Before 1790, naturalization in the United States was a patchwork of inconsistent procedures, shaped by local politics, patronage, and varying state laws. This fragmentation created a legal vacuum that necessitated a uniform federal standard, eventually established by the Naturalization Act of 1790.
During this early period, formal citizenship was rarely a prerequisite for daily life. Many «free» white immigrants worked, rented property, and farmed while remaining active in their communities for decades without official papers. Local authorities often tolerated this situation, allowing for a form of «factual» integration that bypassed formal legal channels entirely. For the poor immigrant, acquiring formal citizenship was generally a secondary concern, unless they specifically sought to hold public office or secure the right to own and bequeath land in jurisdictions with strict «alien land laws».
The Birthright Divide: Jus Soli vs. Partus.
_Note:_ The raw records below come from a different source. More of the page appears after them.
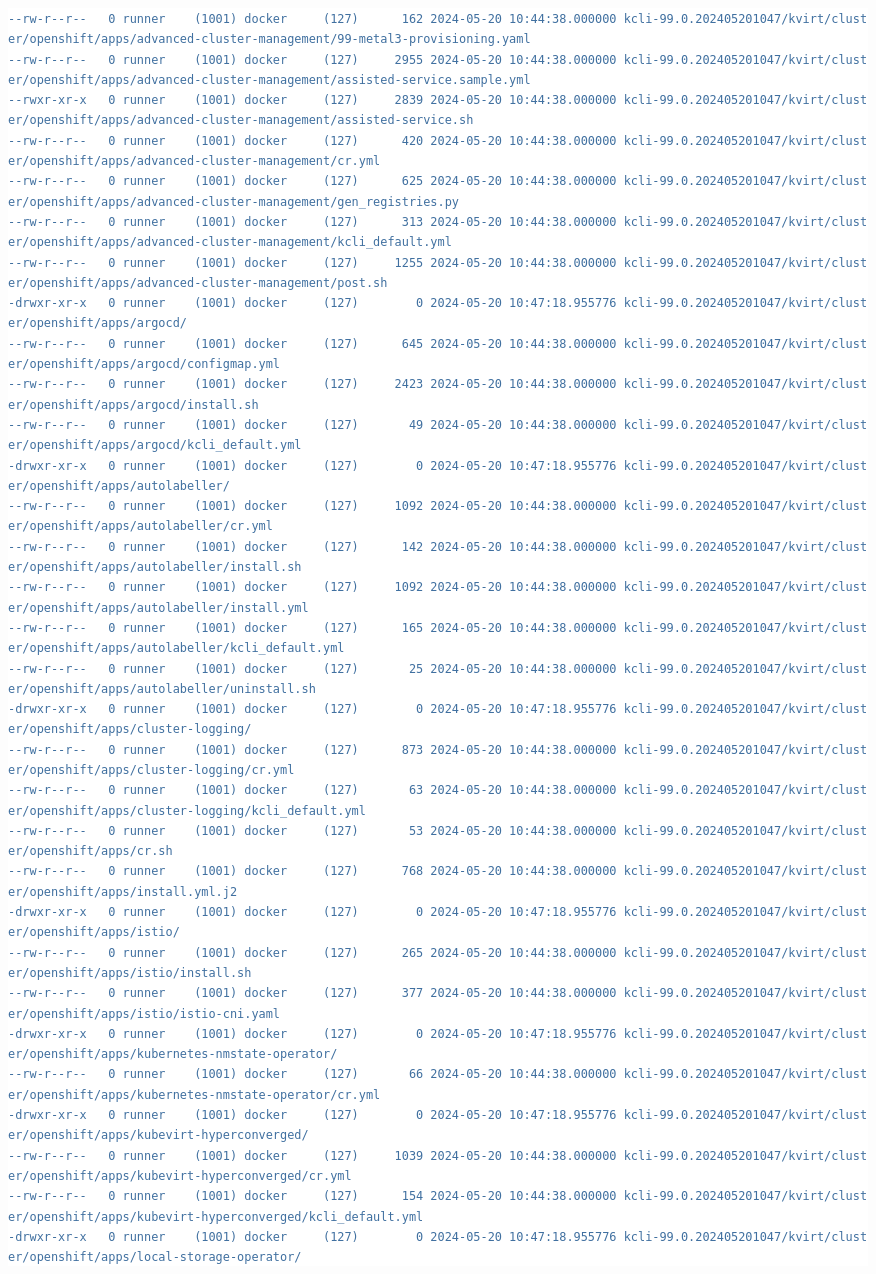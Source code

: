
 ```diff
--rw-r--r--   0 runner    (1001) docker     (127)      162 2024-05-20 10:44:38.000000 kcli-99.0.202405201047/kvirt/cluster/openshift/apps/advanced-cluster-management/99-metal3-provisioning.yaml
--rw-r--r--   0 runner    (1001) docker     (127)     2955 2024-05-20 10:44:38.000000 kcli-99.0.202405201047/kvirt/cluster/openshift/apps/advanced-cluster-management/assisted-service.sample.yml
--rwxr-xr-x   0 runner    (1001) docker     (127)     2839 2024-05-20 10:44:38.000000 kcli-99.0.202405201047/kvirt/cluster/openshift/apps/advanced-cluster-management/assisted-service.sh
--rw-r--r--   0 runner    (1001) docker     (127)      420 2024-05-20 10:44:38.000000 kcli-99.0.202405201047/kvirt/cluster/openshift/apps/advanced-cluster-management/cr.yml
--rw-r--r--   0 runner    (1001) docker     (127)      625 2024-05-20 10:44:38.000000 kcli-99.0.202405201047/kvirt/cluster/openshift/apps/advanced-cluster-management/gen_registries.py
--rw-r--r--   0 runner    (1001) docker     (127)      313 2024-05-20 10:44:38.000000 kcli-99.0.202405201047/kvirt/cluster/openshift/apps/advanced-cluster-management/kcli_default.yml
--rw-r--r--   0 runner    (1001) docker     (127)     1255 2024-05-20 10:44:38.000000 kcli-99.0.202405201047/kvirt/cluster/openshift/apps/advanced-cluster-management/post.sh
-drwxr-xr-x   0 runner    (1001) docker     (127)        0 2024-05-20 10:47:18.955776 kcli-99.0.202405201047/kvirt/cluster/openshift/apps/argocd/
--rw-r--r--   0 runner    (1001) docker     (127)      645 2024-05-20 10:44:38.000000 kcli-99.0.202405201047/kvirt/cluster/openshift/apps/argocd/configmap.yml
--rw-r--r--   0 runner    (1001) docker     (127)     2423 2024-05-20 10:44:38.000000 kcli-99.0.202405201047/kvirt/cluster/openshift/apps/argocd/install.sh
--rw-r--r--   0 runner    (1001) docker     (127)       49 2024-05-20 10:44:38.000000 kcli-99.0.202405201047/kvirt/cluster/openshift/apps/argocd/kcli_default.yml
-drwxr-xr-x   0 runner    (1001) docker     (127)        0 2024-05-20 10:47:18.955776 kcli-99.0.202405201047/kvirt/cluster/openshift/apps/autolabeller/
--rw-r--r--   0 runner    (1001) docker     (127)     1092 2024-05-20 10:44:38.000000 kcli-99.0.202405201047/kvirt/cluster/openshift/apps/autolabeller/cr.yml
--rw-r--r--   0 runner    (1001) docker     (127)      142 2024-05-20 10:44:38.000000 kcli-99.0.202405201047/kvirt/cluster/openshift/apps/autolabeller/install.sh
--rw-r--r--   0 runner    (1001) docker     (127)     1092 2024-05-20 10:44:38.000000 kcli-99.0.202405201047/kvirt/cluster/openshift/apps/autolabeller/install.yml
--rw-r--r--   0 runner    (1001) docker     (127)      165 2024-05-20 10:44:38.000000 kcli-99.0.202405201047/kvirt/cluster/openshift/apps/autolabeller/kcli_default.yml
--rw-r--r--   0 runner    (1001) docker     (127)       25 2024-05-20 10:44:38.000000 kcli-99.0.202405201047/kvirt/cluster/openshift/apps/autolabeller/uninstall.sh
-drwxr-xr-x   0 runner    (1001) docker     (127)        0 2024-05-20 10:47:18.955776 kcli-99.0.202405201047/kvirt/cluster/openshift/apps/cluster-logging/
--rw-r--r--   0 runner    (1001) docker     (127)      873 2024-05-20 10:44:38.000000 kcli-99.0.202405201047/kvirt/cluster/openshift/apps/cluster-logging/cr.yml
--rw-r--r--   0 runner    (1001) docker     (127)       63 2024-05-20 10:44:38.000000 kcli-99.0.202405201047/kvirt/cluster/openshift/apps/cluster-logging/kcli_default.yml
--rw-r--r--   0 runner    (1001) docker     (127)       53 2024-05-20 10:44:38.000000 kcli-99.0.202405201047/kvirt/cluster/openshift/apps/cr.sh
--rw-r--r--   0 runner    (1001) docker     (127)      768 2024-05-20 10:44:38.000000 kcli-99.0.202405201047/kvirt/cluster/openshift/apps/install.yml.j2
-drwxr-xr-x   0 runner    (1001) docker     (127)        0 2024-05-20 10:47:18.955776 kcli-99.0.202405201047/kvirt/cluster/openshift/apps/istio/
--rw-r--r--   0 runner    (1001) docker     (127)      265 2024-05-20 10:44:38.000000 kcli-99.0.202405201047/kvirt/cluster/openshift/apps/istio/install.sh
--rw-r--r--   0 runner    (1001) docker     (127)      377 2024-05-20 10:44:38.000000 kcli-99.0.202405201047/kvirt/cluster/openshift/apps/istio/istio-cni.yaml
-drwxr-xr-x   0 runner    (1001) docker     (127)        0 2024-05-20 10:47:18.955776 kcli-99.0.202405201047/kvirt/cluster/openshift/apps/kubernetes-nmstate-operator/
--rw-r--r--   0 runner    (1001) docker     (127)       66 2024-05-20 10:44:38.000000 kcli-99.0.202405201047/kvirt/cluster/openshift/apps/kubernetes-nmstate-operator/cr.yml
-drwxr-xr-x   0 runner    (1001) docker     (127)        0 2024-05-20 10:47:18.955776 kcli-99.0.202405201047/kvirt/cluster/openshift/apps/kubevirt-hyperconverged/
--rw-r--r--   0 runner    (1001) docker     (127)     1039 2024-05-20 10:44:38.000000 kcli-99.0.202405201047/kvirt/cluster/openshift/apps/kubevirt-hyperconverged/cr.yml
--rw-r--r--   0 runner    (1001) docker     (127)      154 2024-05-20 10:44:38.000000 kcli-99.0.202405201047/kvirt/cluster/openshift/apps/kubevirt-hyperconverged/kcli_default.yml
-drwxr-xr-x   0 runner    (1001) docker     (127)        0 2024-05-20 10:47:18.955776 kcli-99.0.202405201047/kvirt/cluster/openshift/apps/local-storage-operator/
```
A common misconception today is that birthright citizenship was a «new» right created by the 14th Amendment in 1868. In reality, the U.S. had already been grappling with two competing legal traditions regarding birthright citizenship. The Northern Tradition (Jus Soli): In states like Massachusetts, New Hampshire, and Pennsylvania, the U.S. adhered to the English common-law doctrine of «right of the soil.» Under this principle, birth within U.S. territory automatically conferred citizenship, regardless of the parents’ legal status. In these states, children born to free Black parents were recognized as citizens from the beginning of the Republic.
The Southern Tradition (Partus Sequitur Ventrem): In states like Virginia and South Carolina, the common law was subverted by the Roman principle of «the offspring follows the womb.» This doctrine ensured that children born to enslaved women remained the property of their masters, effectively denying birthright citizenship to a large portion of the population and leaving free Black children in a precarious legal limbo.
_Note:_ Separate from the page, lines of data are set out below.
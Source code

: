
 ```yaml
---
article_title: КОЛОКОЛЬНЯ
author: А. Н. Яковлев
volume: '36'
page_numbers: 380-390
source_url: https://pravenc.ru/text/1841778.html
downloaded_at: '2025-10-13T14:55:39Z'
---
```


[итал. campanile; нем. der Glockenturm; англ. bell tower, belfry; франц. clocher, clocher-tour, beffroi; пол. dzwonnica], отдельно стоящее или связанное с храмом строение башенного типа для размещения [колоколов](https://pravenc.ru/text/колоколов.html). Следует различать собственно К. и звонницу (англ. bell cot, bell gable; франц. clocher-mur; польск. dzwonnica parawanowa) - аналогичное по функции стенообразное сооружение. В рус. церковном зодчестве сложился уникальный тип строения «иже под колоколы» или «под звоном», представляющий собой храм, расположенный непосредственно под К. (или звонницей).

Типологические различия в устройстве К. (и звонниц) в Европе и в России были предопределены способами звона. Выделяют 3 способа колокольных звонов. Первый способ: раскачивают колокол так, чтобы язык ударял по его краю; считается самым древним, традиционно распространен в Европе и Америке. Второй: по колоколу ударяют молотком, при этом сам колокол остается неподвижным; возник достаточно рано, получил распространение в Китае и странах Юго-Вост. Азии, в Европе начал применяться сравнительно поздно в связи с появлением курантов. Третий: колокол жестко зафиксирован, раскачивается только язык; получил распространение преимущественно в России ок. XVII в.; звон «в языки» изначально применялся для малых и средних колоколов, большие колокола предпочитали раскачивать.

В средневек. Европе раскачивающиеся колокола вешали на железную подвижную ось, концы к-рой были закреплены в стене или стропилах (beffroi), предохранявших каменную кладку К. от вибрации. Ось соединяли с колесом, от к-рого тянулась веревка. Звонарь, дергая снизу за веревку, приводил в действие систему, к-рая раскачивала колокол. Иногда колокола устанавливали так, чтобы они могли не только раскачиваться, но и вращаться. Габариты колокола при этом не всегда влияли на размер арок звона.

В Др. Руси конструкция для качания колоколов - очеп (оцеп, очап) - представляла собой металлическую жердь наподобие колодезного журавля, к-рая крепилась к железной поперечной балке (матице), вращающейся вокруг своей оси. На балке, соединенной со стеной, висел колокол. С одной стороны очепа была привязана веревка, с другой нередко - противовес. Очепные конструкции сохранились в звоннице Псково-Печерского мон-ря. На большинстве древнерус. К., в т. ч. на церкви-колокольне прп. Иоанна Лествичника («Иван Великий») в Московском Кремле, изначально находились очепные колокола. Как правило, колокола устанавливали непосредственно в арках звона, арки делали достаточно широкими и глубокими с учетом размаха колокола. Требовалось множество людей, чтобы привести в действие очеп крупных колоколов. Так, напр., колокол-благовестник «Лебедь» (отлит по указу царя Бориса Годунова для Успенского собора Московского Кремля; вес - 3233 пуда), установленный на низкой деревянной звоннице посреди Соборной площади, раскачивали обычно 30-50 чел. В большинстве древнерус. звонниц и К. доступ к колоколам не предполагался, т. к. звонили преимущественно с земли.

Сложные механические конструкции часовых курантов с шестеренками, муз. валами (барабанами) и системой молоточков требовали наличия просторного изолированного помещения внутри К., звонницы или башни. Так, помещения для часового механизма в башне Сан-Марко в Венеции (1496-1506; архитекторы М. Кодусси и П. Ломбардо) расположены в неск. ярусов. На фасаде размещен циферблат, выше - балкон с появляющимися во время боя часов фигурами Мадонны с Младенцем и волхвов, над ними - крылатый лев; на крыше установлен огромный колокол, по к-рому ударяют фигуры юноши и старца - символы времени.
The Historical Reality: The 14th Amendment of 1868 did not «invent» birthright citizenship; it nationalized the Northern tradition of Jus Soli. It protected a pre-existing reality — where a Black child born in Massachusetts was a citizen by birth — overruling the racial logic of the South and later rulings like Dred Scott (1857), which had sought to impose the Southern «womb-based» logic as the national standard.
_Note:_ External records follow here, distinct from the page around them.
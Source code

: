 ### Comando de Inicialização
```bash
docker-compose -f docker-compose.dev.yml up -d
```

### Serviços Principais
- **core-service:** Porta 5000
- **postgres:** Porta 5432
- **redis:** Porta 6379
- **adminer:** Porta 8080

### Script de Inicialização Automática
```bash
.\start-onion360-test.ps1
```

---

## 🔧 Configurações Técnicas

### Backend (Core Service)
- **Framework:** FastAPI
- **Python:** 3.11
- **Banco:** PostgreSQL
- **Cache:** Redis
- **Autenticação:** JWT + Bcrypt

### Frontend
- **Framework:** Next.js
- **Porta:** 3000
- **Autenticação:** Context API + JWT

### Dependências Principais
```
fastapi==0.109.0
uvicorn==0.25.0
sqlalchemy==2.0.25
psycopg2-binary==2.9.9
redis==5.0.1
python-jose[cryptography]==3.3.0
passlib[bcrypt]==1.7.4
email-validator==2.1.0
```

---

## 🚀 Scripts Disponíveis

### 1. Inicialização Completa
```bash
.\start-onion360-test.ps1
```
The Naturalization Act of 1790: Federal Racial and Class Logic.
While the «soil» provided a path for children in some states, the Naturalization Act of 1790 created a rigid federal barrier for their parents. By limiting naturalization to «any alien being a free white person,» Congress ensured that the «earned» path to citizenship was a racial monopoly. However, even for «white» immigrants, the path was often blocked by class. The Property Barrier: Most states maintained property requirements for voting. A poor white immigrant might successfully naturalize under federal law but still be denied the right to vote if they did not own sufficient land.
The Family Gap: Under coverture, a white woman’s status followed her husband’s. For non-white families, no such «bridge» existed. A Black woman born abroad remained a permanent «alien» because she could not «lawfully naturalize» under the 1790 rule, even if she lived in a state that recognized her husband’s citizenship.
To bring order to the «patchwork» system, the Act of 1790 required:
Residency: Two years in the U.S. and one year in the state of application.
Character: Proof of «good character» presented to a court of record.
Allegiance: An oath to support the Constitution.
For the poor white laborer, these requirements — and the associated court fees — often felt unnecessary. They lived as «factual citizens,» participating in the economy and society, while their children became «legal citizens» automatically through birthright, despite the parents’ inability to afford or navigate the naturalization process. This left the adult immigrant in a state of perpetual legal limbo, while their children held a status the parents could never achieve.